Role of NADH/NADPH oxidase-derived H₂O₂ in angiotensin II-induced vascular hypertrophy

Recent evidence suggests that oxidative mechanisms may be involved in vascular smooth muscle cell (VSMC) hypertrophy. We previously showed that angiotensin II (Ang II) increases superoxide production by activating an NADH/NADPH oxidase, which contributes to hypertrophy. In this study, we determined whether Ang II stimulation of this oxidase results in H₂O₂ production by studying the effects of Ang II on intracellular H₂O₂ generation, intracellular superoxide dismutase and catalase activity, and hypertrophy.

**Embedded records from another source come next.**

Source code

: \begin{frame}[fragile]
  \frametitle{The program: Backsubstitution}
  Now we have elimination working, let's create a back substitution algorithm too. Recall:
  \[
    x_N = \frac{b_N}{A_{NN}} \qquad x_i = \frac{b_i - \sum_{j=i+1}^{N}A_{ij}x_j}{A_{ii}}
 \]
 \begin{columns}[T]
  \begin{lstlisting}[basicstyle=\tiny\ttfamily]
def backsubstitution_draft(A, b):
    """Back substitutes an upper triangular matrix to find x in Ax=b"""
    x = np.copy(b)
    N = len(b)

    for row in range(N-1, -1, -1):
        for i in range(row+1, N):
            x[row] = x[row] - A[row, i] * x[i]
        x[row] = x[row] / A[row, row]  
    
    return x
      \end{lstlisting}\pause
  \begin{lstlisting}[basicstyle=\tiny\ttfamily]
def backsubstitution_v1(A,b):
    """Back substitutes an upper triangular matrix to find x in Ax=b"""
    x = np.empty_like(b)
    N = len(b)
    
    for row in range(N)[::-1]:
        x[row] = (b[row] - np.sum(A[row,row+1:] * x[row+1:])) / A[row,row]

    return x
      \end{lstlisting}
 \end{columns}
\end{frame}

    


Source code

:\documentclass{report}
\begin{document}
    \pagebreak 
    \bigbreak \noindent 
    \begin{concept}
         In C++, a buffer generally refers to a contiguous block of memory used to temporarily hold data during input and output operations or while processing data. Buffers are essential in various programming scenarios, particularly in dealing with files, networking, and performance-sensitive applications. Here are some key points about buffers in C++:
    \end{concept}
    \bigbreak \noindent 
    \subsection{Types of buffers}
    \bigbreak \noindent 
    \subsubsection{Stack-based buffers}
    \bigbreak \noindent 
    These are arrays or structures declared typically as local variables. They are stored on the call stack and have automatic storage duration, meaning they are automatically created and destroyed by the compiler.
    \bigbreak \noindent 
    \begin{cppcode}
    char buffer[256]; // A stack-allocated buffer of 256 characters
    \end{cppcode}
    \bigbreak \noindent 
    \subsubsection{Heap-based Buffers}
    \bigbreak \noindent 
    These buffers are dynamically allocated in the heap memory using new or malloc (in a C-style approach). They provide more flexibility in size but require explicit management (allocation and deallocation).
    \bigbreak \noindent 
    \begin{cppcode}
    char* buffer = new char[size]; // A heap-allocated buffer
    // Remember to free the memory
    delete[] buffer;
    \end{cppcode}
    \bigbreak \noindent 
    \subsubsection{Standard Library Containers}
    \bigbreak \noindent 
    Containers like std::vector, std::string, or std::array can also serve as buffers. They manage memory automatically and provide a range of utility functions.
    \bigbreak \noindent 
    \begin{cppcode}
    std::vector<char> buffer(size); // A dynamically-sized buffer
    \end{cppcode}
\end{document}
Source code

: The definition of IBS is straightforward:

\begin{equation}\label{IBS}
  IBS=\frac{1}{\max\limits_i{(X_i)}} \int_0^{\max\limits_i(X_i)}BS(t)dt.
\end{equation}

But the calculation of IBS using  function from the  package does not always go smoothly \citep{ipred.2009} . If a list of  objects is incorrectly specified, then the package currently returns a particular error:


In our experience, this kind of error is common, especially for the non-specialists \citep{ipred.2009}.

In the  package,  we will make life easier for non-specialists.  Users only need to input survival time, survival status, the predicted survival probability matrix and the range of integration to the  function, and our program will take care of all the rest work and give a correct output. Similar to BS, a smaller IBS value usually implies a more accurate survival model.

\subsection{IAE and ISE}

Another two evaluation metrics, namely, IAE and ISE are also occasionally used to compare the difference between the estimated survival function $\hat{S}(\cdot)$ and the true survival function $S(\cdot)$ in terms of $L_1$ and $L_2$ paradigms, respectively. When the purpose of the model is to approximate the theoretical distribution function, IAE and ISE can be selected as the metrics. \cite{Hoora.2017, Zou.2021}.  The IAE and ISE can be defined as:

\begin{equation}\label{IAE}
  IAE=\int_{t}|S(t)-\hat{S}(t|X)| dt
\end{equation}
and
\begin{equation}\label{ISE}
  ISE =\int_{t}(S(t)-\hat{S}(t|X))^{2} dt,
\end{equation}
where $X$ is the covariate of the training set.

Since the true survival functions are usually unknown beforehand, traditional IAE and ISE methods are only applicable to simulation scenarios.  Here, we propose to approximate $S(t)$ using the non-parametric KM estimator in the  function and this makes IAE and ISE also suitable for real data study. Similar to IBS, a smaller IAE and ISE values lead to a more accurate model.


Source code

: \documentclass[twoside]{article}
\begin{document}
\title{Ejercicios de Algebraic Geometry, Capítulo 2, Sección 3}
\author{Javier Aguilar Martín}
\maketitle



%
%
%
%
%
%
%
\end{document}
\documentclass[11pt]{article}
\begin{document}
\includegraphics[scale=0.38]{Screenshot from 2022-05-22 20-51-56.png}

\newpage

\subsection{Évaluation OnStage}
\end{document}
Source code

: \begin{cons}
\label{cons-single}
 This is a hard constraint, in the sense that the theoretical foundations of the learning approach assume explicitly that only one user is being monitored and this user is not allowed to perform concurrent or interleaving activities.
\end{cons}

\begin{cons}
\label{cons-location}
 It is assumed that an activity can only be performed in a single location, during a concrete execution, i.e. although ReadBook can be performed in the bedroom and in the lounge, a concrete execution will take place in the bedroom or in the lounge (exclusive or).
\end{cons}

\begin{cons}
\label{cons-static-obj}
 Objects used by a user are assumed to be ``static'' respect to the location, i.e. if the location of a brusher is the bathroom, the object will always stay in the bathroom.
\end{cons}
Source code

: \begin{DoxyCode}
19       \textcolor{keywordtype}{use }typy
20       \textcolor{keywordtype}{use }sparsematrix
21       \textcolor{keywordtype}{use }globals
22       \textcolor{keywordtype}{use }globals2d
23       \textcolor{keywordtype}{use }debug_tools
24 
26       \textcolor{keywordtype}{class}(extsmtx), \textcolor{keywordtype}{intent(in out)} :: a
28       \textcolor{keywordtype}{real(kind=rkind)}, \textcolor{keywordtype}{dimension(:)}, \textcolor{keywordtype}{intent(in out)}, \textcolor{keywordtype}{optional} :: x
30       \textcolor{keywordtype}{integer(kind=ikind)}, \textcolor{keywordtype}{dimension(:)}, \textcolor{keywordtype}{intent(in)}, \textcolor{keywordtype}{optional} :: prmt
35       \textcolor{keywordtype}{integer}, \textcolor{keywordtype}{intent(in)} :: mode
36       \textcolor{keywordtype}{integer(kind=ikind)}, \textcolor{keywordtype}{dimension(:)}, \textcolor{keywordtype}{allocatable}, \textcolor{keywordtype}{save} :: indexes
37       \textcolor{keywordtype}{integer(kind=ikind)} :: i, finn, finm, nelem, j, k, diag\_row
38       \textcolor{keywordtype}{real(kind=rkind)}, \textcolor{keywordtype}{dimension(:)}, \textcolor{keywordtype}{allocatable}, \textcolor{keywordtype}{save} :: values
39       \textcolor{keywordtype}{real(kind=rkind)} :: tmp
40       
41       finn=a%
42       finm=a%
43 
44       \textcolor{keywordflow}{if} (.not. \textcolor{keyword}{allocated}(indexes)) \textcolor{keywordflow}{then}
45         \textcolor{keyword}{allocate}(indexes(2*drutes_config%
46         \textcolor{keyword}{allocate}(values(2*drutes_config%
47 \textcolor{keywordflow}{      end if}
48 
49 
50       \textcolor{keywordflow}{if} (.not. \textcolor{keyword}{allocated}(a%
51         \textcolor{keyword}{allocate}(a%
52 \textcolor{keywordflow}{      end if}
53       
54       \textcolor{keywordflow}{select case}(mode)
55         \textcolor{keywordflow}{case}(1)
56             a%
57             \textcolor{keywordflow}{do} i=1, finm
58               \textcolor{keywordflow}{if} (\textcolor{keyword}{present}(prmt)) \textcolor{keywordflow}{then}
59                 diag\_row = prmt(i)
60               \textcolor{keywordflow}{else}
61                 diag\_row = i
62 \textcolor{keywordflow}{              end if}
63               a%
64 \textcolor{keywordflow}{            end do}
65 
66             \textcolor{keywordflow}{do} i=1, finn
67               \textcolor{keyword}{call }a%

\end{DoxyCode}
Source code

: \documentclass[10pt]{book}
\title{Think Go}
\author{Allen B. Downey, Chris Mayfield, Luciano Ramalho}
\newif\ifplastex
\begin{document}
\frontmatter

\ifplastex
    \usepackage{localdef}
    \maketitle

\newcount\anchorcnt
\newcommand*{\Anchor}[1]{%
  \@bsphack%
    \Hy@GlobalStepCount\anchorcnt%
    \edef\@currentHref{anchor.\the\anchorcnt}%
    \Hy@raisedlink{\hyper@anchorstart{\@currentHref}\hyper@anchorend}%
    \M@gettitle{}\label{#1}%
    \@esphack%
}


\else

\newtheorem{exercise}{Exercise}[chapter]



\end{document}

Ang II (100 nmol/L) significantly increased intracellular H₂O₂ levels at 4 hours. Neither superoxide dismutase activity nor catalase activity was affected by Ang II; the SOD present in VSMCs is sufficient to metabolize Ang II-stimulated superoxide to H₂O₂, which accumulates more rapidly than it is degraded by catalase. This increase in H₂O₂ was inhibited by extracellular catalase, diphenylene iodonium, an inhibitor of the NADH/NADPH oxidase, and the AT₁ receptor blocker losartan. In VSMCs stably transfected with antisense p22phox, a critical component of the NADH/NADPH oxidase in which oxidase activity was markedly reduced, Ang II- induced production of H₂O₂ was almost completely inhibited, confirming that the source of Ang II-induced H₂O₂ was the NADH/NADPH oxidase. Using a novel cell line that stably overexpresses catalase, we showed that this increased H₂O₂ is a critical step in VSMC hypertrophy, a hallmark of many vascular diseases. Inhibition of intracellular superoxide dismutase by diethylthiocarbamate (1 mmol/L) also resulted in attenuation of Ang II- induced hypertrophy (62±2% inhibition). These data indicate that AT₁ receptor-mediated production of superoxide generated by the NADH/NADPH oxidase is followed by an increase in intracellular H₂O₂, suggesting a specific role for these oxygen species and scavenging systems in modifying the intracellular redox state in vascular growth.